- **HOW TO COMPLETE THIS TASK**:
Every line of the material below that holds the string "following" should be copied.

- **PROVIDED MATERIAL**:
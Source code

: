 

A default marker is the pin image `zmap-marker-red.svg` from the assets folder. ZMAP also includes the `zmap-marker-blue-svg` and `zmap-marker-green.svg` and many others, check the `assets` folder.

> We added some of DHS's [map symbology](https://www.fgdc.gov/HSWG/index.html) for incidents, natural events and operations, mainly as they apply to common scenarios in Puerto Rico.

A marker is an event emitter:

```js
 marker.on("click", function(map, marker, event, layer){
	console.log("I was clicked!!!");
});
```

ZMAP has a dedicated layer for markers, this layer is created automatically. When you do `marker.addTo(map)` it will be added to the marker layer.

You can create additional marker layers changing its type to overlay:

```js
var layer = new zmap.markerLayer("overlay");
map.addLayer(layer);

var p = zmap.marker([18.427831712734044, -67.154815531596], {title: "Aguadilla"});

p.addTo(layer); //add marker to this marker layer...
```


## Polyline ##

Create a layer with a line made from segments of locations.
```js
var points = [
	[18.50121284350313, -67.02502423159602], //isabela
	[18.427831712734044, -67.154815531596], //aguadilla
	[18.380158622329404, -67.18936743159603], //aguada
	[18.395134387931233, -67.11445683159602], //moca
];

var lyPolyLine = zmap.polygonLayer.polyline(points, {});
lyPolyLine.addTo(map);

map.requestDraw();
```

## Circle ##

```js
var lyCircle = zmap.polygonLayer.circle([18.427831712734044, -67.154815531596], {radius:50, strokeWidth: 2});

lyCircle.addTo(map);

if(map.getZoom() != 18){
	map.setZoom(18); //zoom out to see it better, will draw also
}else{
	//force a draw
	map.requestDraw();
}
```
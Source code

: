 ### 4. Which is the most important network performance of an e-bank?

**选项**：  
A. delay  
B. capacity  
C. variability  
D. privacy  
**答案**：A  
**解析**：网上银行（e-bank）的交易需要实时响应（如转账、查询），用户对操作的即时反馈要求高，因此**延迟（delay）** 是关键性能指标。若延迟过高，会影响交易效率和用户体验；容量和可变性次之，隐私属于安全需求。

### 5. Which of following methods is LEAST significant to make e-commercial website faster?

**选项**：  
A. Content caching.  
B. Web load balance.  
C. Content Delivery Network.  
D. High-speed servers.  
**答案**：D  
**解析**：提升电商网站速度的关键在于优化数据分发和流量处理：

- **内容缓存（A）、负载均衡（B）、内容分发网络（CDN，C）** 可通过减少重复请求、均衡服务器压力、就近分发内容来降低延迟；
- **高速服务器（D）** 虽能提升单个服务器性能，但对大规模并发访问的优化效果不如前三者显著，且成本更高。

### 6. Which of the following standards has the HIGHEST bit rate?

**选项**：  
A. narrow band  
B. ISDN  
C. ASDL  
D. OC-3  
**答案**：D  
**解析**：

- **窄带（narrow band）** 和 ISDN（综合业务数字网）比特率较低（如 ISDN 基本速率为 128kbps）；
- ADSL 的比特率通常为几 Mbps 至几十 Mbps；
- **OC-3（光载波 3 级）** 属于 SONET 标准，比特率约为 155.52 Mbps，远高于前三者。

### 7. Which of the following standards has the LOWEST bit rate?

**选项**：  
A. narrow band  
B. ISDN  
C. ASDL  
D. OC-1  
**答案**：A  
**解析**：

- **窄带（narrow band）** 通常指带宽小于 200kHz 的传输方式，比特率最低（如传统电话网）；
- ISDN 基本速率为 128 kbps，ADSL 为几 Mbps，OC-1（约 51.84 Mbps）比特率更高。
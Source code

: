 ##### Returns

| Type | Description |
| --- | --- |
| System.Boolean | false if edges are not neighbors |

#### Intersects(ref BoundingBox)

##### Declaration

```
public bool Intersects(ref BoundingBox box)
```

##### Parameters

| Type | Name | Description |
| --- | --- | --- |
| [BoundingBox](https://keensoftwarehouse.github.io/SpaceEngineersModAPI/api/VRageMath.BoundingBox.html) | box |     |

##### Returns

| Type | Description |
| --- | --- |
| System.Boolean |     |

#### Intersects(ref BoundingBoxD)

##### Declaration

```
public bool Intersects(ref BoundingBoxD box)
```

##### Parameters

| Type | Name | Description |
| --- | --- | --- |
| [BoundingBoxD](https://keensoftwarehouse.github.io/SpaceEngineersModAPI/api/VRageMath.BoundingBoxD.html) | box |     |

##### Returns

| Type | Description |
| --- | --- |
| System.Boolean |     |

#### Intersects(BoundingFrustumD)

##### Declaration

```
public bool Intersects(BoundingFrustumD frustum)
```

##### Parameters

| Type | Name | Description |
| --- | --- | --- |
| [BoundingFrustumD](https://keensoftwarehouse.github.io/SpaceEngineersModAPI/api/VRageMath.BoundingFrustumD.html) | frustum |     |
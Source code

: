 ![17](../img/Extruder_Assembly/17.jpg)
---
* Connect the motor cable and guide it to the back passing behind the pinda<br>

- **SOLUTION**:
### 5. Which of following methods is LEAST significant to make e-commercial website faster?
### 6. Which of the following standards has the HIGHEST bit rate?
### 7. Which of the following standards has the LOWEST bit rate?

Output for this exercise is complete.